I'm trying to replicate your experiment on fine-tuning for ESC50 classification, but I'm experiencing a significant accuracy gap. I'm using the pre-trained model "BEATs_iter3" and I can't achieve an accuracy of 95.6%. In fact, it's not even reaching 90%. I would like to request your code for this task or any specific details that I should pay special attention to. Thank you for your assistance, and I appreciate your prompt response.
Having same problem here
Any ideas about how to re-train (or fine-tune) a pre-trained model for a specific dataset? Many thanks.
Hello @e871223eeee! Have you made sure to use torch.no_grad() to freeze layers preceding the final layer? If not you could be accidentally retraining on ESC-50 instead of fine tuning to it which could potentially explain the mismatch in accuracy.
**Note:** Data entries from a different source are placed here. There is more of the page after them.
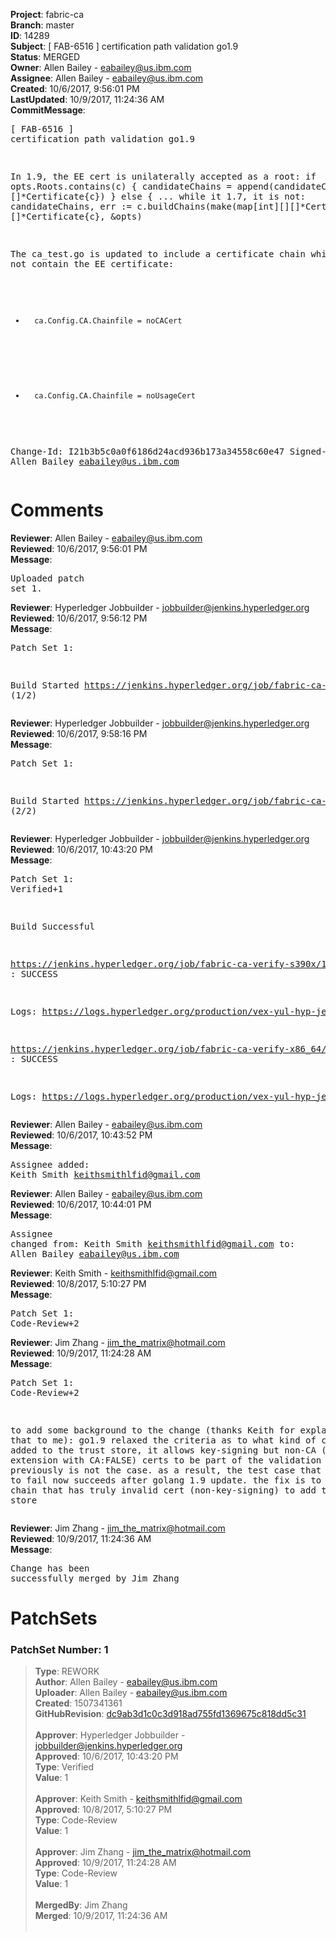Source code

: <strong>Project</strong>: fabric-ca</br><strong>Branch</strong>: master<br><strong>ID</strong>: 14289<br><strong>Subject</strong>: [ FAB-6516 ] certification path validation go1.9<br><strong>Status</strong>: MERGED<br><strong>Owner</strong>: Allen Bailey - eabailey@us.ibm.com<br><strong>Assignee</strong>: Allen Bailey - eabailey@us.ibm.com<br><strong>Created</strong>: 10/6/2017, 9:56:01 PM<br><strong>LastUpdated</strong>: 10/9/2017, 11:24:36 AM<br><strong>CommitMessage</strong>:<br><pre>[ FAB-6516 ] certification path validation go1.9

In 1.9, the EE cert is unilaterally accepted as a root:
if opts.Roots.contains(c) {
     candidateChains = append(candidateChains, []*Certificate{c})
} else {
 ...
while it 1.7, it is not:
    candidateChains, err := c.buildChains(make(map[int][][]*Certificate), []*Certificate{c}, &opts)

The ca_test.go is updated to include a certificate chain which does not contain the EE certificate:

-       ca.Config.CA.Chainfile = noCACert
+       ca.Config.CA.Chainfile = noUsageCert

Change-Id: I21b3b5c0a0f6186d24acd936b173a34558c60e47
Signed-off-by: Allen Bailey <eabailey@us.ibm.com>
</pre><h1>Comments</h1><strong>Reviewer</strong>: Allen Bailey - eabailey@us.ibm.com<br><strong>Reviewed</strong>: 10/6/2017, 9:56:01 PM<br><strong>Message</strong>: <pre>Uploaded patch set 1.</pre><strong>Reviewer</strong>: Hyperledger Jobbuilder - jobbuilder@jenkins.hyperledger.org<br><strong>Reviewed</strong>: 10/6/2017, 9:56:12 PM<br><strong>Message</strong>: <pre>Patch Set 1:

Build Started https://jenkins.hyperledger.org/job/fabric-ca-verify-s390x/1999/ (1/2)</pre><strong>Reviewer</strong>: Hyperledger Jobbuilder - jobbuilder@jenkins.hyperledger.org<br><strong>Reviewed</strong>: 10/6/2017, 9:58:16 PM<br><strong>Message</strong>: <pre>Patch Set 1:

Build Started https://jenkins.hyperledger.org/job/fabric-ca-verify-x86_64/1990/ (2/2)</pre><strong>Reviewer</strong>: Hyperledger Jobbuilder - jobbuilder@jenkins.hyperledger.org<br><strong>Reviewed</strong>: 10/6/2017, 10:43:20 PM<br><strong>Message</strong>: <pre>Patch Set 1: Verified+1

Build Successful 

https://jenkins.hyperledger.org/job/fabric-ca-verify-s390x/1999/ : SUCCESS

Logs: https://logs.hyperledger.org/production/vex-yul-hyp-jenkins-1/fabric-ca-verify-s390x/1999

https://jenkins.hyperledger.org/job/fabric-ca-verify-x86_64/1990/ : SUCCESS

Logs: https://logs.hyperledger.org/production/vex-yul-hyp-jenkins-1/fabric-ca-verify-x86_64/1990</pre><strong>Reviewer</strong>: Allen Bailey - eabailey@us.ibm.com<br><strong>Reviewed</strong>: 10/6/2017, 10:43:52 PM<br><strong>Message</strong>: <pre>Assignee added: Keith Smith <keithsmithlfid@gmail.com></pre><strong>Reviewer</strong>: Allen Bailey - eabailey@us.ibm.com<br><strong>Reviewed</strong>: 10/6/2017, 10:44:01 PM<br><strong>Message</strong>: <pre>Assignee changed from: Keith Smith <keithsmithlfid@gmail.com> to: Allen Bailey <eabailey@us.ibm.com></pre><strong>Reviewer</strong>: Keith Smith - keithsmithlfid@gmail.com<br><strong>Reviewed</strong>: 10/8/2017, 5:10:27 PM<br><strong>Message</strong>: <pre>Patch Set 1: Code-Review+2</pre><strong>Reviewer</strong>: Jim Zhang - jim_the_matrix@hotmail.com<br><strong>Reviewed</strong>: 10/9/2017, 11:24:28 AM<br><strong>Message</strong>: <pre>Patch Set 1: Code-Review+2

to add some background to the change (thanks Keith for explaining that to me): go1.9 relaxed the criteria as to what kind of certs can be added to the trust store, it allows key-signing but non-CA (has extension with CA:FALSE) certs to be part of the validation chain, which previously is not the case. as a result, the test case that is expected to fail now succeeds after golang 1.9 update. the fix is to use a cert chain that has truly invalid cert (non-key-signing) to add to the trust store</pre><strong>Reviewer</strong>: Jim Zhang - jim_the_matrix@hotmail.com<br><strong>Reviewed</strong>: 10/9/2017, 11:24:36 AM<br><strong>Message</strong>: <pre>Change has been successfully merged by Jim Zhang</pre><h1>PatchSets</h1><h3>PatchSet Number: 1</h3><blockquote><strong>Type</strong>: REWORK<br><strong>Author</strong>: Allen Bailey - eabailey@us.ibm.com<br><strong>Uploader</strong>: Allen Bailey - eabailey@us.ibm.com<br><strong>Created</strong>: 1507341361<br><strong>GitHubRevision</strong>: [dc9ab3d1c0c3d918ad755fd1369675c818dd5c31](https://github.com/hyperledger/fabric-ca/commit/dc9ab3d1c0c3d918ad755fd1369675c818dd5c31)<br><br><strong>Approver</strong>: Hyperledger Jobbuilder - jobbuilder@jenkins.hyperledger.org<br><strong>Approved</strong>: 10/6/2017, 10:43:20 PM<br><strong>Type</strong>: Verified<br><strong>Value</strong>: 1<br><br><strong>Approver</strong>: Keith Smith - keithsmithlfid@gmail.com<br><strong>Approved</strong>: 10/8/2017, 5:10:27 PM<br><strong>Type</strong>: Code-Review<br><strong>Value</strong>: 1<br><br><strong>Approver</strong>: Jim Zhang - jim_the_matrix@hotmail.com<br><strong>Approved</strong>: 10/9/2017, 11:24:28 AM<br><strong>Type</strong>: Code-Review<br><strong>Value</strong>: 1<br><br><strong>MergedBy</strong>: Jim Zhang<br><strong>Merged</strong>: 10/9/2017, 11:24:36 AM<br><br></blockquote>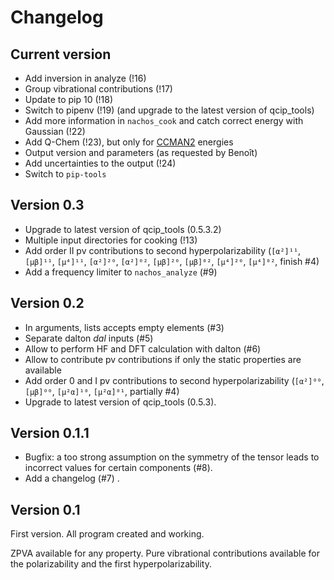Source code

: # Changelog

## Current version

+ Add inversion in analyze (!16)
+ Group vibrational contributions (!17)
+ Update to pip 10 (!18)
+ Switch to pipenv (!19) (and upgrade to the latest version of qcip_tools)
+ Add more information in `nachos_cook` and catch correct energy with Gaussian (!22)
+ Add Q-Chem (!23), but only for [CCMAN2](http://www.q-chem.com/qchem-website/manual/qchem51_manual/sect-ccmeth.html) energies
+ Output version and parameters (as requested by Benoît)
+ Add uncertainties to the output (!24)
+ Switch to `pip-tools`

## Version 0.3

+ Upgrade to latest version of qcip_tools (0.5.3.2)
+ Multiple input directories for cooking (!13)
+ Add order II pv contributions to second hyperpolarizability (`[α²]¹¹`, `[µβ]¹¹`, `[µ⁴]¹¹`, `[α²]²⁰`, `[α²]⁰²`, `[µβ]²⁰`, `[µβ]⁰²`, `[µ⁴]²⁰`, `[µ⁴]⁰²`, finish #4)
+ Add a frequency limiter to `nachos_analyze` (#9)

## Version 0.2

+ In arguments, lists accepts empty elements (#3)
+ Separate dalton *dal* inputs (#5) 
+ Allow to perform HF and DFT calculation with dalton (#6)
+ Allow to contribute pv contributions if only the static properties are available
+ Add order 0 and I pv contributions to second hyperpolarizability (`[α²]⁰⁰`, `[µβ]⁰⁰`, `[µ²α]¹⁰`, `[µ²α]⁰¹`, partially #4)
+ Upgrade to latest version of qcip_tools (0.5.3).

## Version 0.1.1

+ Bugfix: a too strong assumption on the symmetry of the tensor leads to incorrect values for certain components (#8).
+ Add a changelog (#7) .


## Version 0.1

First version. All program created and working.

ZPVA available for any property. Pure vibrational contributions available for the polarizability and the first hyperpolarizability.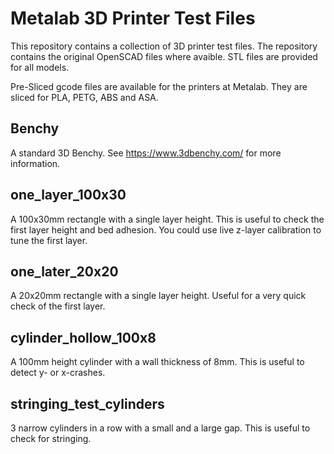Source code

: # Metalab 3D Printer Test Files

This repository contains a collection of 3D printer test files. The repository contains the original OpenSCAD files where avaible. STL files are provided for all models.

Pre-Sliced gcode files are available for the printers at Metalab. They are sliced for PLA, PETG, ABS and ASA.

## Benchy

A standard 3D Benchy. See https://www.3dbenchy.com/ for more information.

## one_layer_100x30

A 100x30mm rectangle with a single layer height. This is useful to check the first layer height and bed adhesion. You could use live z-layer calibration to tune the first layer.

## one_later_20x20

A 20x20mm rectangle with a single layer height. Useful for a very quick check of the first layer.

## cylinder_hollow_100x8

A 100mm height cylinder with a wall thickness of 8mm. This is useful to detect y- or x-crashes.

## stringing_test_cylinders

3 narrow cylinders in a row with a small and a large gap. This is useful to check for stringing.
@e871223eeee https://github.com/NINAnor/rare_species_detections/tree/main/BEATs_on_ECS50 maybe that could help
@jromerooo2 thanks for sharing our repo! However the link is broken and the correct one is now: https://github.com/NINAnor/rare_species_detections/tree/main/BEATs_on_ESC50
A few things:
- We recently made some changes in the repo
- The repo is fully Dockerized and self-contained (you don't need to download BEATs or the ESC50 dataset) so you should be able to run it without problems (I tested it on different Linux distribution)
- We find that training only the last fully connected layer yield better results than training the full architecture (last FC layer + BEATs)
If you have any problem running our code do not hesitate to open an issue :)
I would like to ask if I want to further input the extracted features into the resnet18 pre-trained model for further feature mining, I found that the loss cannot be reduced in this way. Please help me.